As I thought about this further, I realized the reason why I always tied everything back to God is because I can’t help it. It is the one thing that makes me passionate. There was a time when I was sharing my thought about God in emails to people and one of my good friends suggested that I start a blog in stead of bothering people with emails. So I start blogging in addition to bothering people with emails about my thoughts on God.

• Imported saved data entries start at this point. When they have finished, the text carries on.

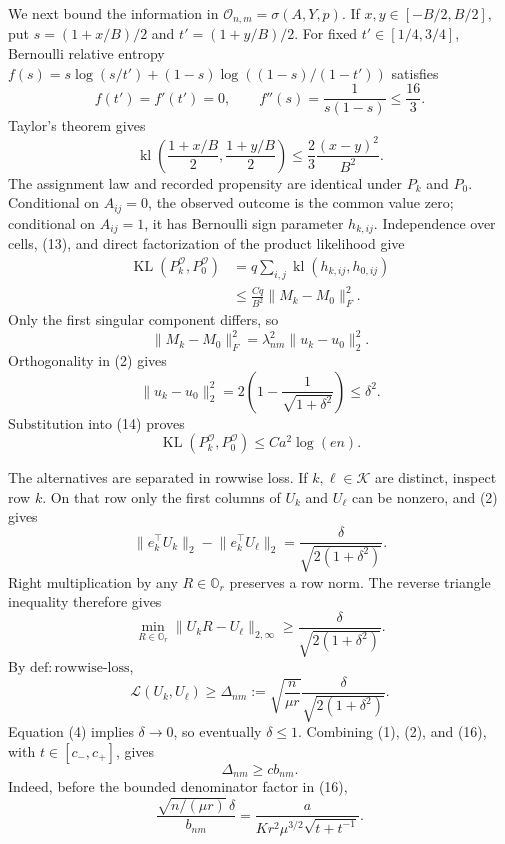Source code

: We next bound the information in \(\mathcal O_{n,m}=\sigma(A,Y,p)\).  If \(x,y\in[-B/2,B/2]\), put \(s=(1+x/B)/2\) and \(t'=(1+y/B)/2\).  For fixed \(t'\in[1/4,3/4]\), Bernoulli relative entropy \(f(s)=s\log(s/t')+(1-s)\log((1-s)/(1-t'))\) satisfies
\[
 f(t')=f'(t')=0,
 \qquad f''(s)=\frac1{s(1-s)}\le\frac{16}3.
\]
Taylor's theorem gives
\[
 \operatorname{kl}\left(\frac{1+x/B}{2},\frac{1+y/B}{2}\right)
 \le \frac{2}{3}\frac{(x-y)^2}{B^2}.
 \tag{13}
\]
The assignment law and recorded propensity are identical under \(P_k\) and \(P_0\).  Conditional on \(A_{ij}=0\), the observed outcome is the common value zero; conditional on \(A_{ij}=1\), it has Bernoulli sign parameter \(h_{k,ij}\).  Independence over cells, (13), and direct factorization of the product likelihood give
\[
 \begin{aligned}
 \operatorname{KL}(P_k^{\mathcal O},P_0^{\mathcal O})
 &=q\sum_{i,j}\operatorname{kl}(h_{k,ij},h_{0,ij})\\
 &\le \frac{Cq}{B^2}\lVert M_k-M_0\rVert_F^2.
 \end{aligned}
 \tag{14}
\]
Only the first singular component differs, so
\[
 \lVert M_k-M_0\rVert_F^2
 =\lambda_{nm}^2\lVert u_k-u_0\rVert_2^2.
\]
Orthogonality in (2) gives
\[
 \lVert u_k-u_0\rVert_2^2
 =2\left(1-\frac1{\sqrt{1+\delta^2}}\right)
 \le\delta^2.
\]
Substitution into (14) proves
\[
 \operatorname{KL}(P_k^{\mathcal O},P_0^{\mathcal O})
 \le Ca^2\log(en).
 \tag{15}
\]

The alternatives are separated in rowwise loss.  If \(k,\ell\in\mathcal K\) are distinct, inspect row \(k\).  On that row only the first columns of \(U_k\) and \(U_\ell\) can be nonzero, and (2) gives
\[
 \lVert e_k^\top U_k\rVert_2-\lVert e_k^\top U_\ell\rVert_2
 =\frac{\delta}{\sqrt{2(1+\delta^2)}}.
\]
Right multiplication by any \(R\in\mathbb O_r\) preserves a row norm.  The reverse triangle inequality therefore gives
\[
 \min_{R\in\mathbb O_r}\lVert U_kR-U_\ell\rVert_{2,\infty}
 \ge\frac{\delta}{\sqrt{2(1+\delta^2)}}.
\]
By \(\mathrm{def:rowwise\mbox{-}loss}\),
\[
 \mathcal L(U_k,U_\ell)
 \ge \Delta_{nm}:=\sqrt{\frac n{\mu r}}
       \frac{\delta}{\sqrt{2(1+\delta^2)}}.
 \tag{16}
\]
Equation (4) implies \(\delta\to0\), so eventually \(\delta\le1\).  Combining (1), (2), and (16), with \(t\in[c_-,c_+]\), gives
\[
 \Delta_{nm}\ge c b_{nm}.
 \tag{17}
\]
Indeed, before the bounded denominator factor in (16),
\[
 \frac{\sqrt{n/(\mu r)}\,\delta}{b_{nm}}
 =\frac{a}{K r^2\mu^{3/2}\sqrt{t+t^{-1}}}.
\]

On the other hand, this realization that all my posts almost have monolithic themes made me feel like I was dumb. There was a point at which I started wondering if I should rather just stop writing and do something more worth my while. That was when I came across a part of Isaiah Berlin’s essay ‘The Hedgehog and the Fox’. The ancient Greek Poet Archilocus said, “a fox knows many things, a hedgehog knows one big thing”. Thinkers have historically fallen under two categories – Universalists and the Paticularists. Universalists come from the Platonic school of thinking in which they are always trying to synthesis ideas to bring it up to one BIG universal idea. Paticularists follow the Aristotelian way of thinking in that they allow the paticulars to remain as they are, categorize them separately, instead of trying to find the Universal idea that ties them together.
Berlin goes on to say that by this classification, Shakespeare was a fox and Dostoevsky is a hedgehog. Shakespeare let things be as they are, was content explaining them as they are without any need to find a metaphysical unity. On the other hand Dostoevsky was always trying to point to something high up above, trying to say there was more to it than met the eye. Shakespeare’s work is like a masterful painting. Dostoevsky’s is like a towering peak that one had to climb to have the panoramic view of the world from this higher vantage point.
So this meant that I don’t have to be apologetic that almost all my posts have one central theme. Foxes have their place. Hedgehogs have theirs. If I am to be a Hedgehog, I’ll be happy to be the Hedgehog. I’ll continue writing about the central theme of supremacy of the Lord, His Word and His Work!